> [Source material]:
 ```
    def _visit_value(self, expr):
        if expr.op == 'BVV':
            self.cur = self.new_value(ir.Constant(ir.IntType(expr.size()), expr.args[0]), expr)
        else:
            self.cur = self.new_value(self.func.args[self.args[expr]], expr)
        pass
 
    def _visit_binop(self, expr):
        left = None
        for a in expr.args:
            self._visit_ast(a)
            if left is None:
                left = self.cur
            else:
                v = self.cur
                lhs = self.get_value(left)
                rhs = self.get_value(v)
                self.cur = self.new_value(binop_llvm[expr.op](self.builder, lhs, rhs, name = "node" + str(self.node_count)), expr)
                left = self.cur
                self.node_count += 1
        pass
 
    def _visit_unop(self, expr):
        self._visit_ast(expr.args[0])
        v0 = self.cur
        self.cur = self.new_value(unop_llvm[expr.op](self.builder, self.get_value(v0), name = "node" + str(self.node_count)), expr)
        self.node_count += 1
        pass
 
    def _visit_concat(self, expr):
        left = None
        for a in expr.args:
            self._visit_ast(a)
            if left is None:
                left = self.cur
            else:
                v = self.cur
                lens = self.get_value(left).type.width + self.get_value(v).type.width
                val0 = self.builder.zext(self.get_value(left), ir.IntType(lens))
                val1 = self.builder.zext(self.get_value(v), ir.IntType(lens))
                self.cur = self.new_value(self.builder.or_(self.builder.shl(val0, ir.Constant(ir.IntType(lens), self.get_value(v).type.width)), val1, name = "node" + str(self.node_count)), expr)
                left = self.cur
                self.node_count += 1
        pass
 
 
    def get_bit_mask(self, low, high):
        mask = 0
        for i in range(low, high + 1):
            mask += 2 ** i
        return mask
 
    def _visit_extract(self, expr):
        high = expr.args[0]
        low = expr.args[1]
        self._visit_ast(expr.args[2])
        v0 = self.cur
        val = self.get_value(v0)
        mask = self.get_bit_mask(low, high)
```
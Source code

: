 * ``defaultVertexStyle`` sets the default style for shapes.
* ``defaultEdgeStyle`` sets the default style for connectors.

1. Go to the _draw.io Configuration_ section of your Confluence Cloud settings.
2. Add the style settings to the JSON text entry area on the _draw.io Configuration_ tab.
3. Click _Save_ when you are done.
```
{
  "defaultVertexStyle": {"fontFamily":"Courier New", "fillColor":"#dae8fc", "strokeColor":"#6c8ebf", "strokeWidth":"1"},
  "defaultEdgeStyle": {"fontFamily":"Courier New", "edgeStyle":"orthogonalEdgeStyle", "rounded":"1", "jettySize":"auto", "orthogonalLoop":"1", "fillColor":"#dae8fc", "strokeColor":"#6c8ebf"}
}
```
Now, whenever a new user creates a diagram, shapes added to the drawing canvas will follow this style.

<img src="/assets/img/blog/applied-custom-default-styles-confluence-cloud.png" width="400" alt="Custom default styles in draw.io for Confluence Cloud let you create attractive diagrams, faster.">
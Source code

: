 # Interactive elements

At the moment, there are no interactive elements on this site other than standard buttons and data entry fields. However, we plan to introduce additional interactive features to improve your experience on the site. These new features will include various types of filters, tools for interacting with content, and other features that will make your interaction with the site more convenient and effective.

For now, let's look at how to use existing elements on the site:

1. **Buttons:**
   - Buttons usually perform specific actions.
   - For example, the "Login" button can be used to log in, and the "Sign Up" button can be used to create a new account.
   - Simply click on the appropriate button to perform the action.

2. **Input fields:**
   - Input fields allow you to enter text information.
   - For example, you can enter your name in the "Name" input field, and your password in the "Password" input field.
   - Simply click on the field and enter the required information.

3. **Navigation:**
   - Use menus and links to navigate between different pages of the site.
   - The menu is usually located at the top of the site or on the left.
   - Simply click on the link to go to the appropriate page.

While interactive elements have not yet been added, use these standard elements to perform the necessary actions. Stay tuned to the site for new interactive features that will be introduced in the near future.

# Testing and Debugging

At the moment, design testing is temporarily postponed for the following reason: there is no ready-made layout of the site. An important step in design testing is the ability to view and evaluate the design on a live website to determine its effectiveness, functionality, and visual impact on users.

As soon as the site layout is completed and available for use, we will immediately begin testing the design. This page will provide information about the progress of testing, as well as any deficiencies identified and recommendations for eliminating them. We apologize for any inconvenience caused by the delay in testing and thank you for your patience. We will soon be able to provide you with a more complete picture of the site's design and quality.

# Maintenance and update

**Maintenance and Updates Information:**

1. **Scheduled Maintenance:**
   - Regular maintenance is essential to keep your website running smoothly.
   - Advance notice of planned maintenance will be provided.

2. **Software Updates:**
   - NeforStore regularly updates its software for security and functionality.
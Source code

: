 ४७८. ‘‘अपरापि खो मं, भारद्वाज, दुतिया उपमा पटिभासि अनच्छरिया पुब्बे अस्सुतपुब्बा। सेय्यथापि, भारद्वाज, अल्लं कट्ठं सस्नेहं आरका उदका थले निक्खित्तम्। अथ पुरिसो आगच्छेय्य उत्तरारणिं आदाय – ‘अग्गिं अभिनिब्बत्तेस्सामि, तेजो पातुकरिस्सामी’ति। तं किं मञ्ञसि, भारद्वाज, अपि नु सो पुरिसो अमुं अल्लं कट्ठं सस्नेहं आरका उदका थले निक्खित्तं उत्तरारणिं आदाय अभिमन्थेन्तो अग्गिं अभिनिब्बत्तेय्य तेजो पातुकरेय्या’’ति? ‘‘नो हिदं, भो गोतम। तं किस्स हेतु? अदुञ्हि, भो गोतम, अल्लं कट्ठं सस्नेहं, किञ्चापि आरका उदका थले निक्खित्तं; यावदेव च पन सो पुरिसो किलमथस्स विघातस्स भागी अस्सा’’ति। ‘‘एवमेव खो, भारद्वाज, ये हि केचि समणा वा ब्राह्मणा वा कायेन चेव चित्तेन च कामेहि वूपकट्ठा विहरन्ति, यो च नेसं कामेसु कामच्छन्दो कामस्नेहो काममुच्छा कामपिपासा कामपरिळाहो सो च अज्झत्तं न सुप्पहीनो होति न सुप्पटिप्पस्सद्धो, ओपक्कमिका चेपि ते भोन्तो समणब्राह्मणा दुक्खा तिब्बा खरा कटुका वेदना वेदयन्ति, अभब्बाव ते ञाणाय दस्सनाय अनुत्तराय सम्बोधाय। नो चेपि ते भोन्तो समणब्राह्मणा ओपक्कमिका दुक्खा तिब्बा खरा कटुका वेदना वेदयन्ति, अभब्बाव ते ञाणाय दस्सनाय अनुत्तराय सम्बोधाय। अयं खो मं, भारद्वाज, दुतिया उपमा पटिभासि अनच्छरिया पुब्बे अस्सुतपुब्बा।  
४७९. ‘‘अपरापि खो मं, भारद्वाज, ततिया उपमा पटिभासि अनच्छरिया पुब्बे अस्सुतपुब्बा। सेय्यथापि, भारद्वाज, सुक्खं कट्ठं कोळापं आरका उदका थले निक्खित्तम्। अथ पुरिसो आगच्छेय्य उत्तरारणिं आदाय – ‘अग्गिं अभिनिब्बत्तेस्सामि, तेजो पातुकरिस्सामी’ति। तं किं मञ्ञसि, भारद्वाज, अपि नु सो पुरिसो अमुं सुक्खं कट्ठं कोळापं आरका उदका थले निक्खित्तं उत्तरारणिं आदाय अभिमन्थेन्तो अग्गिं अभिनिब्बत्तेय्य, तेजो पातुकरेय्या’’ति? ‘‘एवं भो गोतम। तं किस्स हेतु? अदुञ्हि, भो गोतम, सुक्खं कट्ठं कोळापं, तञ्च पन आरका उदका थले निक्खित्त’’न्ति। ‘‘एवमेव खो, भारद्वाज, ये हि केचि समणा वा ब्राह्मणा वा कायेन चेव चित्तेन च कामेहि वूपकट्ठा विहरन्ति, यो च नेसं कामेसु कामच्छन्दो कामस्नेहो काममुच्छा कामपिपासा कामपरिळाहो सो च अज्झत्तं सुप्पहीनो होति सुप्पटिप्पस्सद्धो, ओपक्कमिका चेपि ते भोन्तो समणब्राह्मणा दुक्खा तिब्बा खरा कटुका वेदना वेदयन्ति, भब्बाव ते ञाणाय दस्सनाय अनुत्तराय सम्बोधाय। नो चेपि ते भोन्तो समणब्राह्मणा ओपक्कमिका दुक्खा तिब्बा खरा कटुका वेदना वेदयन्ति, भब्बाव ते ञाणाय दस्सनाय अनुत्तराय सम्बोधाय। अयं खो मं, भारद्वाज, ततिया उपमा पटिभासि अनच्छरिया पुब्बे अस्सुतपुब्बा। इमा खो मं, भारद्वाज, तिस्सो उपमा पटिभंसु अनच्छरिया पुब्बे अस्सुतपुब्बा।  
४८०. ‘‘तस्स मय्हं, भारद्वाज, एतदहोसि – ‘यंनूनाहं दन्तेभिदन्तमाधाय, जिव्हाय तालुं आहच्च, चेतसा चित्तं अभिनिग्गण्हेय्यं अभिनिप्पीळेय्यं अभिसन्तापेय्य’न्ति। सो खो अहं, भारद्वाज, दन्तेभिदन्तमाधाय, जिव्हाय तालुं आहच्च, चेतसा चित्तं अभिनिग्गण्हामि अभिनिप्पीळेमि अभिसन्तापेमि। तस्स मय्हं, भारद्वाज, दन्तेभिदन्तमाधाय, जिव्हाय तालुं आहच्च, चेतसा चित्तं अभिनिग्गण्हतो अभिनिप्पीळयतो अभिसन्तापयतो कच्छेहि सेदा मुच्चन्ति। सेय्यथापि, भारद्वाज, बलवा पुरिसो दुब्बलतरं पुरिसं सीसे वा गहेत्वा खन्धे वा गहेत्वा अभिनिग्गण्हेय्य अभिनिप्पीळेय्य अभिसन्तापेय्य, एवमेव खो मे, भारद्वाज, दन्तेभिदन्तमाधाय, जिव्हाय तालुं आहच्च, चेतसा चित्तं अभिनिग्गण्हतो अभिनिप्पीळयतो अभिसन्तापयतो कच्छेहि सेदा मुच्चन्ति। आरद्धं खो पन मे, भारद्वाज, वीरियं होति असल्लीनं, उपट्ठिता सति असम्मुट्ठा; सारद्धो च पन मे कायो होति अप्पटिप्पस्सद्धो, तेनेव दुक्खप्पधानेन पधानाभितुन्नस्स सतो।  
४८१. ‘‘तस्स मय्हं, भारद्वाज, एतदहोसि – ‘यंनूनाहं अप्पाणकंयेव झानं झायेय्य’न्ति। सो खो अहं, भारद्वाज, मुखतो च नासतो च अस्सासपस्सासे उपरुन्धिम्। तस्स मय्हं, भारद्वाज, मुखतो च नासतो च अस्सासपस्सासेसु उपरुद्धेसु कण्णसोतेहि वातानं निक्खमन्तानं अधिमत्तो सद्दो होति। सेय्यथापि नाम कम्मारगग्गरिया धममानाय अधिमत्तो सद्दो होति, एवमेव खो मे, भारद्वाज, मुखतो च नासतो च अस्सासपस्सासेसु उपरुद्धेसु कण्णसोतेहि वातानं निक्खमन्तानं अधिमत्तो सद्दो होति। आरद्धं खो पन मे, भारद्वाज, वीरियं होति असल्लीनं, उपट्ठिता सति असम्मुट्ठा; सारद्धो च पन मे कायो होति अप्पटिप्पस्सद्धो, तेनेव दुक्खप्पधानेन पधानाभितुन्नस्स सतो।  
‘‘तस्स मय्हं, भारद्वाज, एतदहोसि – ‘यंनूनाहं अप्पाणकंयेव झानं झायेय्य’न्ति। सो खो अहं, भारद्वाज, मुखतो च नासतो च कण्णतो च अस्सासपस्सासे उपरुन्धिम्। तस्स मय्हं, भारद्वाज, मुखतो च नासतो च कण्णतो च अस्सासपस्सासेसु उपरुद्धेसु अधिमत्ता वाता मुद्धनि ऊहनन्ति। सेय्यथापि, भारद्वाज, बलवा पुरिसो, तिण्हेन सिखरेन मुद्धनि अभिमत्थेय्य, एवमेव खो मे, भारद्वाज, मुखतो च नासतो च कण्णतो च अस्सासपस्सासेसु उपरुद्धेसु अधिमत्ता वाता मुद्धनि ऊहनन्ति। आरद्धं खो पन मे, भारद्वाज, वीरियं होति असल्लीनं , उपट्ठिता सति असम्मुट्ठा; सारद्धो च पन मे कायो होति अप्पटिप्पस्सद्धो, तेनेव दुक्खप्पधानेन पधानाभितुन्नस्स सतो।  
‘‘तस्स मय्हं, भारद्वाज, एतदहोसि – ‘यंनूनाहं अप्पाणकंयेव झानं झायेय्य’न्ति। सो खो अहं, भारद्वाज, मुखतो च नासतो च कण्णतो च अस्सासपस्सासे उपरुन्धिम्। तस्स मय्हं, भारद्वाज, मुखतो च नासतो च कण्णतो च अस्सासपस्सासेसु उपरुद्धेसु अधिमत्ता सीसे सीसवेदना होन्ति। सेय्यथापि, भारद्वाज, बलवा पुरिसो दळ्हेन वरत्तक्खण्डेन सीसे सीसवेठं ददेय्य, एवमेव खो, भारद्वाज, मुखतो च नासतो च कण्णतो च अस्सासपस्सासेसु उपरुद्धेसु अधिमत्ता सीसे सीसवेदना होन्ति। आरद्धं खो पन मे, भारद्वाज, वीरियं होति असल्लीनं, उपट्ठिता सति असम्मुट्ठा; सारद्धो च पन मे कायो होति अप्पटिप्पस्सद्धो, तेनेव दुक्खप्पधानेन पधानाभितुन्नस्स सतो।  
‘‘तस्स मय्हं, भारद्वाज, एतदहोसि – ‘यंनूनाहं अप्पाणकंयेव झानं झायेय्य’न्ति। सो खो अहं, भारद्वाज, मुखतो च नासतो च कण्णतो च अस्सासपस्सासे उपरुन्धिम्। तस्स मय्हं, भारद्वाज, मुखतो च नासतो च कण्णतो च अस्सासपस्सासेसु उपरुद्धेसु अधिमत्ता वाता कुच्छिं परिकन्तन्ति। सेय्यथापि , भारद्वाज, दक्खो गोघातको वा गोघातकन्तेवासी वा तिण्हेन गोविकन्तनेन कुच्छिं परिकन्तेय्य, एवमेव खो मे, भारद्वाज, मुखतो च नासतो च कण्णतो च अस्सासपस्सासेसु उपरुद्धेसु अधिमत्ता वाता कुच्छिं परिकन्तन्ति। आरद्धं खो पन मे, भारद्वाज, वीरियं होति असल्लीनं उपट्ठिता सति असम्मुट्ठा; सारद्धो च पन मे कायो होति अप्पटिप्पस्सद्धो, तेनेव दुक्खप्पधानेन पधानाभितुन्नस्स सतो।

> [Exercise]:
In the entries above, find each line with the string "IntType" and copy it.

> [Result]:
            self.cur = self.new_value(ir.Constant(ir.IntType(expr.size()), expr.args[0]), expr)
                val0 = self.builder.zext(self.get_value(left), ir.IntType(lens))
                val1 = self.builder.zext(self.get_value(v), ir.IntType(lens))
                self.cur = self.new_value(self.builder.or_(self.builder.shl(val0, ir.Constant(ir.IntType(lens), self.get_value(v).type.width)), val1, name = "node" + str(self.node_count)), expr)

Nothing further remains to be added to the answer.